Bug#1059631: marked as done (qhelpgenerator-qt5: nearly-reproducible LastRegisterTime value in .qch files is not timezone-normalized)
Your message dated Sun, 18 Feb 2024 00:38:28 +
with message-id
and subject line Bug#1059631: fixed in qttools-opensource-src 5.15.10-6
has caused the Debian Bug report #1059631,
regarding qhelpgenerator-qt5: nearly-reproducible LastRegisterTime value in
.qch files is not timezone-normalized
to be marked as done.
This means that you claim that the problem has been dealt with.
If this is not the case it is now your responsibility to reopen the
Bug report if necessary, and/or fix the problem forthwith.

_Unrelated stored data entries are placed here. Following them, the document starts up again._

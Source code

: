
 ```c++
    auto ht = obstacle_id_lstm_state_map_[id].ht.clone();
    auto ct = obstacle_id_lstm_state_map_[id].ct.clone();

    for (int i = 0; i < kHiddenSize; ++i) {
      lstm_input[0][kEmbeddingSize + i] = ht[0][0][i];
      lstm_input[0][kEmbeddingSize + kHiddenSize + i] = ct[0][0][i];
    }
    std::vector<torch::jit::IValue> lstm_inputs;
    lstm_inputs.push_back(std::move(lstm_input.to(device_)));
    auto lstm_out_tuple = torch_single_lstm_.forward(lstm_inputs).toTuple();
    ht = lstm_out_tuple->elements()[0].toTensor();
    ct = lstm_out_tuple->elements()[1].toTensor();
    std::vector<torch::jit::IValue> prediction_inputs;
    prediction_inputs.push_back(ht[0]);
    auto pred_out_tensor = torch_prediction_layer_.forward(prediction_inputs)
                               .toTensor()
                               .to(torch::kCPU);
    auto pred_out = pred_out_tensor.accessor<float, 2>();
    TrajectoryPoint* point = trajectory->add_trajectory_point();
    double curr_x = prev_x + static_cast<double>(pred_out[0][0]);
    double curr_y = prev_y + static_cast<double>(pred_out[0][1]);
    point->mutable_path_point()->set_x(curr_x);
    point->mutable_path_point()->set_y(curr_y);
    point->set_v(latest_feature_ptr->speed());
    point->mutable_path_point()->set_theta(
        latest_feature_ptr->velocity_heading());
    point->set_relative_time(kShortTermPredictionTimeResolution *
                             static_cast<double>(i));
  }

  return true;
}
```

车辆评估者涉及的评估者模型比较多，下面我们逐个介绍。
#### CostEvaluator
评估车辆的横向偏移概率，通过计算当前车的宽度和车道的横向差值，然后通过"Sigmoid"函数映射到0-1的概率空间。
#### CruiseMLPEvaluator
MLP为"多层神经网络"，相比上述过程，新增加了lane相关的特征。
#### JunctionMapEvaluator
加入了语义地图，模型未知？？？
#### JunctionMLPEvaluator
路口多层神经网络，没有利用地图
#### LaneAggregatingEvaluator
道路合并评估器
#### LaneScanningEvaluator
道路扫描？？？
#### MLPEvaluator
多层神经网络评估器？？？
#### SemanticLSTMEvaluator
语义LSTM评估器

(NB: If you are a system administrator and have no idea what this
message is talking about, this may indicate a serious mail system
misconfiguration somewhere. Please contact ow...@bugs.debian.org
immediately.)
--
1059631: https://bugs.debian.org/cgi-bin/bugreport.cgi?bug=1059631
Debian Bug Tracking System
Contact ow...@bugs.debian.org with problems
--- Begin Message ---
Package: qhelpgenerator-qt5
Version: 5.15.2-3
Severity: wishlist
User: reproducible-bui...@lists.alioth.debian.org
Usertags: timezone
X-Debbugs-Cc: reproducible-b...@lists.alioth.debian.org
Dear Maintainer,
Looking at some recent Reproducible Build[1] test results[2] for the Debian
openorienteering-mapper package, the LastRegisterTime value placed into the
SettingsTable table in the .qch (sqlite3 db) file format can vary based on
the build host's configuration.
Inspecting the patch from #875847 and the values that appear in the diffoscope
output from the build logs: the SOURCE_DATE_EPOCH value of the build is used,
as expected, to improve the reproducibility of the build. It takes the value
of the most recent Debian changelog entry.

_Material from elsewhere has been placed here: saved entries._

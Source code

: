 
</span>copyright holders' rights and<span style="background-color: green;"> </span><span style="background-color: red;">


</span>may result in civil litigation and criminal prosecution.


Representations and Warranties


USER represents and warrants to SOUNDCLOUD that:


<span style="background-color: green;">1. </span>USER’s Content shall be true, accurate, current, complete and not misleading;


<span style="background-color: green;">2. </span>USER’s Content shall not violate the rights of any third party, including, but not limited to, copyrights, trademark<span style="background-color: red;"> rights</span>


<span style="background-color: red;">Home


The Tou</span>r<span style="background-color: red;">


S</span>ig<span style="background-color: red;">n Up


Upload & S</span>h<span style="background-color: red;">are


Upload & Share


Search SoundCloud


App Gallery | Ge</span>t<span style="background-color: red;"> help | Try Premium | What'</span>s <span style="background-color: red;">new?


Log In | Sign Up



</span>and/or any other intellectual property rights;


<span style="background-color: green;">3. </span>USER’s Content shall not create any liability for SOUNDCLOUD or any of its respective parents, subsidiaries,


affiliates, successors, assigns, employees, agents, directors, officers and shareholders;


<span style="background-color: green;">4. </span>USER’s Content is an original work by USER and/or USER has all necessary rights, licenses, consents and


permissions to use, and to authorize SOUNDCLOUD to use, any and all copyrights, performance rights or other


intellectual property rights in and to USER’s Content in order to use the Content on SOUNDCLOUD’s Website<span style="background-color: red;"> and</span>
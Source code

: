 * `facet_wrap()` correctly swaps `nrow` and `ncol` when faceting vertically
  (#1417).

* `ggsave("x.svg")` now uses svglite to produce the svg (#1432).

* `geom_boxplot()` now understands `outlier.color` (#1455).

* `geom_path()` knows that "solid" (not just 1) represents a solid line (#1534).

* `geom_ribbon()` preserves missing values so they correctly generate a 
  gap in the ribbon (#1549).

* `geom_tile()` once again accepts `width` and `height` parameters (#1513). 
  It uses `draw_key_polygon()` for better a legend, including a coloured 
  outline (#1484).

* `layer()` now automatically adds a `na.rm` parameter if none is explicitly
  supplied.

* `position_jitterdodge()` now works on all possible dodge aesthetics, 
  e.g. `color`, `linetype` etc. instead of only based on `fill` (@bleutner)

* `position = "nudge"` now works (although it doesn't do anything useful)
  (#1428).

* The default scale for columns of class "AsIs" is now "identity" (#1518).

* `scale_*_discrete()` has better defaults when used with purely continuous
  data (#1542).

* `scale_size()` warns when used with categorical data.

However: the patch mutates an existing QT QDateTime instance (last_modified) to
store the seconds-since-epoch value -- without specifying a timezone for the
value.
I'm not 100% certain, but I think it's likely (given that the duration
between the two timestamps that appear in the diffoscope output is 26 hours,
equal to the local-time-difference between GMT-14 and GMT+12, the two build
timezones) that the last_modified object remains timezone-relative in each
build, and therefore emits differing LastRegisterTime values in ISO format.

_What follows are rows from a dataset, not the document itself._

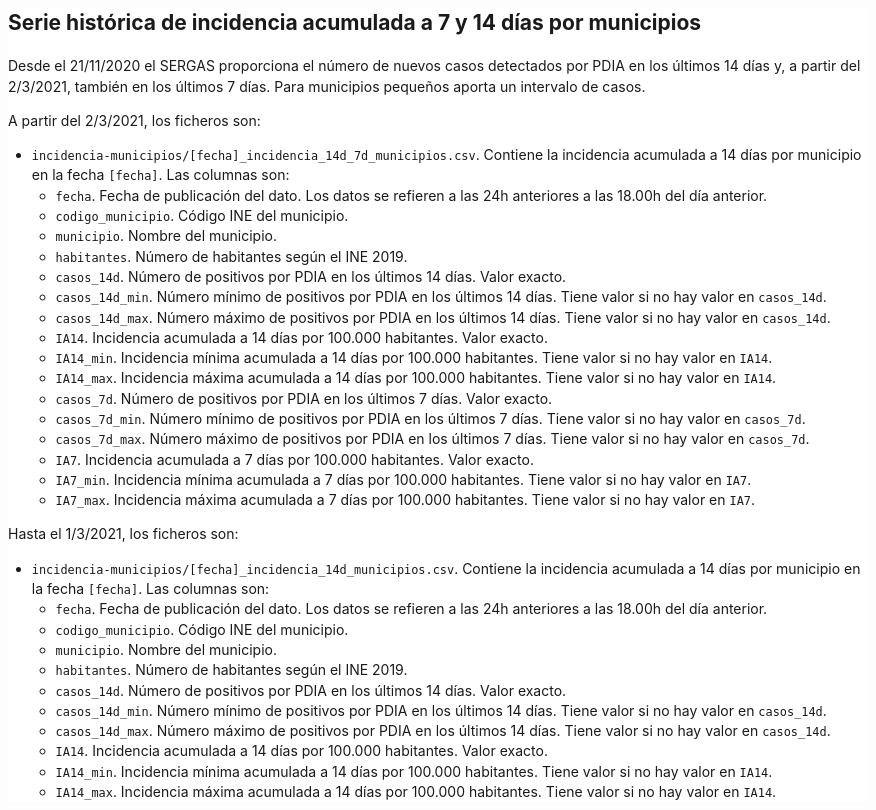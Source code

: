 Serie histórica de incidencia acumulada a 7 y 14 días por municipios
--------------------------------------------------------------------
Desde el 21/11/2020 el SERGAS proporciona el número de nuevos casos detectados por PDIA en los últimos 14 días y, a partir del 2/3/2021, también en los últimos 7 días. Para municipios pequeños aporta un intervalo de casos.

A partir del 2/3/2021, los ficheros son:
- `incidencia-municipios/[fecha]_incidencia_14d_7d_municipios.csv`. Contiene la incidencia acumulada a 14 días por municipio en la fecha `[fecha]`. Las columnas son:
    - `fecha`. Fecha de publicación del dato. Los datos se refieren a las 24h anteriores a las 18.00h del día anterior.
    - `codigo_municipio`. Código INE del municipio.
    - `municipio`. Nombre del municipio.
    - `habitantes`. Número de habitantes según el INE 2019.
    - `casos_14d`. Número de positivos por PDIA en los últimos 14 días. Valor exacto.
    - `casos_14d_min`. Número mínimo de positivos por PDIA en los últimos 14 días. Tiene valor si no hay valor en `casos_14d`.
    - `casos_14d_max`. Número máximo de positivos por PDIA en los últimos 14 días. Tiene valor si no hay valor en `casos_14d`.
    - `IA14`. Incidencia acumulada a 14 días por 100.000 habitantes. Valor exacto.
    - `IA14_min`. Incidencia mínima acumulada a 14 días por 100.000 habitantes. Tiene valor si no hay valor en `IA14`.
    - `IA14_max`. Incidencia máxima acumulada a 14 días por 100.000 habitantes. Tiene valor si no hay valor en `IA14`.
    - `casos_7d`. Número de positivos por PDIA en los últimos 7 días. Valor exacto.
    - `casos_7d_min`. Número mínimo de positivos por PDIA en los últimos 7 días. Tiene valor si no hay valor en `casos_7d`.
    - `casos_7d_max`. Número máximo de positivos por PDIA en los últimos 7 días. Tiene valor si no hay valor en `casos_7d`.
    - `IA7`. Incidencia acumulada a 7 días por 100.000 habitantes. Valor exacto.
    - `IA7_min`. Incidencia mínima acumulada a 7 días por 100.000 habitantes. Tiene valor si no hay valor en `IA7`.
    - `IA7_max`. Incidencia máxima acumulada a 7 días por 100.000 habitantes. Tiene valor si no hay valor en `IA7`.

Hasta el 1/3/2021, los ficheros son:
- `incidencia-municipios/[fecha]_incidencia_14d_municipios.csv`. Contiene la incidencia acumulada a 14 días por municipio en la fecha `[fecha]`. Las columnas son:
    - `fecha`. Fecha de publicación del dato. Los datos se refieren a las 24h anteriores a las 18.00h del día anterior.
    - `codigo_municipio`. Código INE del municipio.
    - `municipio`. Nombre del municipio.
    - `habitantes`. Número de habitantes según el INE 2019.
    - `casos_14d`. Número de positivos por PDIA en los últimos 14 días. Valor exacto.
    - `casos_14d_min`. Número mínimo de positivos por PDIA en los últimos 14 días. Tiene valor si no hay valor en `casos_14d`.
    - `casos_14d_max`. Número máximo de positivos por PDIA en los últimos 14 días. Tiene valor si no hay valor en `casos_14d`.
    - `IA14`. Incidencia acumulada a 14 días por 100.000 habitantes. Valor exacto.
    - `IA14_min`. Incidencia mínima acumulada a 14 días por 100.000 habitantes. Tiene valor si no hay valor en `IA14`.
    - `IA14_max`. Incidencia máxima acumulada a 14 días por 100.000 habitantes. Tiene valor si no hay valor en `IA14`.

-INSERT INTO SettingsTable
VALUES('LastRegisterTime','2021-12-27T21:45:41.000');
+INSERT INTO SettingsTable
VALUES('LastRegisterTime','2021-12-28T23:45:41.000');
My sense is that the LastRegisterTime column value is probably intended to be
stored in UTC; it may be sufficient to set the timezone of the last_modified
instance to UTC -- making careful to ensure that it is indeed a _set_ timezone
operation and not a _translate_ timezone operation.
Regards,
James
[1] - https://reproducible-builds.org/
[2] -
https://tests.reproducible-builds.org/debian/rb-pkg/bookworm/arm64/diffoscope-results/openorienteering-mapper.html
[3] - https://doc.qt.io/qt-5/qdatetime.html
--- End Message ---
--- Begin Message ---
Source: qttools-opensource-src
Source-Version: 5.15.10-6
Done: Dmitry Shachnev
We believe that the bug you reported is fixed in the latest version of
qttools-opensource-src, which is due to be installed in the Debian FTP archive.
A summary of the changes between this version and the previous one is
attached.
Thank you for reporting the bug, which will now be closed. If you
have further comments please address them to 1059...@bugs.debian.org,
and the maintainer will reopen the bug report if appropriate.
Debian distribution maintenance software
pp.
Dmitry Shachnev (supplier of updated
qttools-opensource-src package)
(This message was generated automatically at their request; if you
believe that there is a problem with it please contact the archive
administrators by mailing ftpmas...@ftp-master.debian.org)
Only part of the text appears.